Well, this is good news. Along with raising awareness of the implications of a christian worldview, Chuck Colson's Wilberforce Forum is now encouraging psalm-singing among Christians. Here is Wilberforce fellow T. M. Moore on "Whatever Happened to Singing? Music: Not a Spectator Sport." Writes Moore:
Especially let me encourage you to take up the discipline of singing the Lord’s own words back to Him (Ps. 119:54). It was probably a psalm (maybe 67) that gave Paul and Silas such comfort and strength in that dungeon in Philippi. The singing of psalms was the first step in winning Augustine’s heart for the Lord. Psalm-singing has been the practice of Christians from every tradition for nearly 2,000 years. Columbus sang psalms before he could read. Celtic Christians were taught to sing psalms while they carried out their daily chores. The first book published on the American continent was not the Bible, but the Massachusetts Bay Psalter. By failing to take up this discipline in our generation we are in danger of throwing away one of the great traditions of our faith.
Singing psalms deepens us theologically, gives guidance to our prayers, and creates a space where the Lord is pleased to come and dwell, right in the midst of our praises (Ps. 22:3). Singing psalms puts us in the company of that great unseen host who have gone before us to glory and surround us as faithful witnesses to the Lord. Singing psalms gives us a common language with believers everywhere, and ensures that our praises to God will be precisely those He most longs to hear (since He wrote them).
Learning to sing the psalms can be a most healthy addition to your spiritual disciplines. . . . Sing to Lord as an act of faith and obedience. Sing with all your mind, heart, and strength as an expression of your love for God. Make singing to the Lord more a part of your life, in particular, singing His psalms, and you will find your own faith strengthened and renewed on a daily and continuing basis.

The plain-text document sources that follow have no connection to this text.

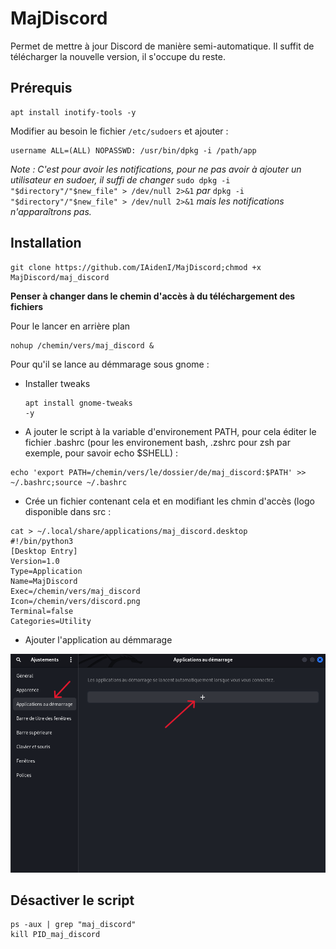 # MajDiscord
Permet de mettre à jour Discord de manière semi-automatique. Il suffit de télécharger la nouvelle version, il s'occupe du reste.

## Prérequis
<pre><code>apt install inotify-tools -y</code></pre>

Modifier au besoin le fichier `/etc/sudoers` et ajouter :
<pre><code>username ALL=(ALL) NOPASSWD: /usr/bin/dpkg -i /path/app</code></pre>

*Note : C'est pour avoir les notifications, pour ne pas avoir à ajouter un utilisateur en sudoer, il suffi de changer* `sudo dpkg -i "$directory"/"$new_file" > /dev/null 2>&1` *par* `dpkg -i "$directory"/"$new_file" > /dev/null 2>&1` *mais les notifications n'apparaîtrons pas.*

## Installation
<pre><code>git clone https://github.com/IAidenI/MajDiscord;chmod +x MajDiscord/maj_discord</code></pre>

**Penser à changer dans le chemin d'accès à du téléchargement des fichiers**

Pour le lancer en arrière plan
<pre><code>nohup /chemin/vers/maj_discord &</code></pre>

Pour qu'il se lance au démmarage sous gnome :

- Installer tweaks <pre><code>apt install gnome-tweaks -y</code></pre>

- A jouter le script à la variable d'environement PATH, pour cela éditer le fichier .bashrc (pour les environement bash, .zshrc pour zsh par exemple, pour savoir echo $SHELL) :
<pre><code>echo 'export PATH=/chemin/vers/le/dossier/de/maj_discord:$PATH' >> ~/.bashrc;source ~/.bashrc</code></pre>

- Crée un fichier contenant cela et en modifiant les chmin d'accès (logo disponible dans src :
<pre><code>cat > ~/.local/share/applications/maj_discord.desktop
#!/bin/python3
[Desktop Entry]
Version=1.0
Type=Application
Name=MajDiscord
Exec=/chemin/vers/maj_discord
Icon=/chemin/vers/discord.png
Terminal=false
Categories=Utility</code></pre>

- Ajouter l'application au démmarage
<p align="center">
  <img src="./src/image/1.png"/>
</p>

## Désactiver le script
<pre><code>ps -aux | grep "maj_discord"
kill PID_maj_discord</code></pre>
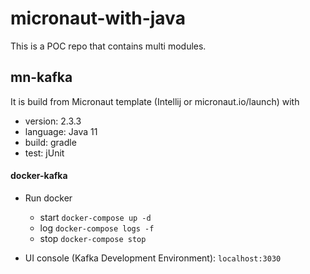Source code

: # micronaut-with-java

This is a POC repo that contains multi modules.

## mn-kafka
It is build from Micronaut template (Intellij or micronaut.io/launch) with
* version: 2.3.3
* language: Java 11
* build: gradle
* test: jUnit

#### docker-kafka
* Run docker
    * start `docker-compose up -d `
    * log `docker-compose logs -f`
    * stop `docker-compose stop`
  
* UI console (Kafka Development Environment): `localhost:3030`
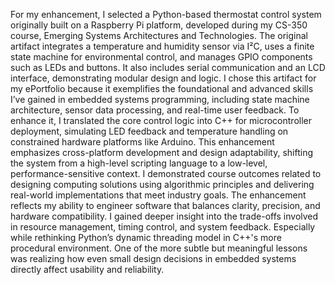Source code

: For my enhancement, I selected a Python-based thermostat control system originally built on a Raspberry Pi platform, developed during my CS-350 course, Emerging Systems Architectures and Technologies. The original artifact integrates a temperature and humidity sensor via I²C, uses a finite state machine for environmental control, and manages GPIO components such as LEDs and buttons. It also includes serial communication and an LCD interface, demonstrating modular design and logic. 
I chose this artifact for my ePortfolio because it exemplifies the foundational and advanced skills I’ve gained in embedded systems programming, including state machine architecture, sensor data processing, and real-time user feedback. To enhance it, I translated the core control logic into C++ for microcontroller deployment, simulating LED feedback and temperature handling on constrained hardware platforms like Arduino. This enhancement emphasizes cross-platform development and design adaptability, shifting the system from a high-level scripting language to a low-level, performance-sensitive context.
I demonstrated course outcomes related to designing computing solutions using algorithmic principles and delivering real-world implementations that meet industry goals. The enhancement reflects my ability to engineer software that balances clarity, precision, and hardware compatibility. I gained deeper insight into the trade-offs involved in resource management, timing control, and system feedback. Especially while rethinking Python’s dynamic threading model in C++'s more procedural environment. One of the more subtle but meaningful lessons was realizing how even small design decisions in embedded systems directly affect usability and reliability.

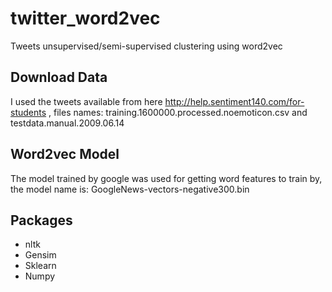 # twitter_word2vec
Tweets unsupervised/semi-supervised clustering using word2vec 

Download Data
--------
I used the tweets available from here http://help.sentiment140.com/for-students ,
files names: training.1600000.processed.noemoticon.csv and testdata.manual.2009.06.14


Word2vec Model
--------
The model trained by google was used for getting word features to train by, the model name is: GoogleNews-vectors-negative300.bin 

Packages
--------
* nltk
* Gensim
* Sklearn
* Numpy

To further whet his readers' appetite for psalm-singing, Moore includes his own long-metre versification of Psalm 92, whose first two lines appear to be borrowed more or less verbatim from the 1912 Psalter. More of his metrical psalms are promised in future columns.
Given Colson's following among evangelicals, one hopes that, with his organization's continued support, a revival of psalm-singing might come about in this community. With further encouragement, some could even be brought to explore and appropriate the riches of the Genevan tradition of psalm-singing.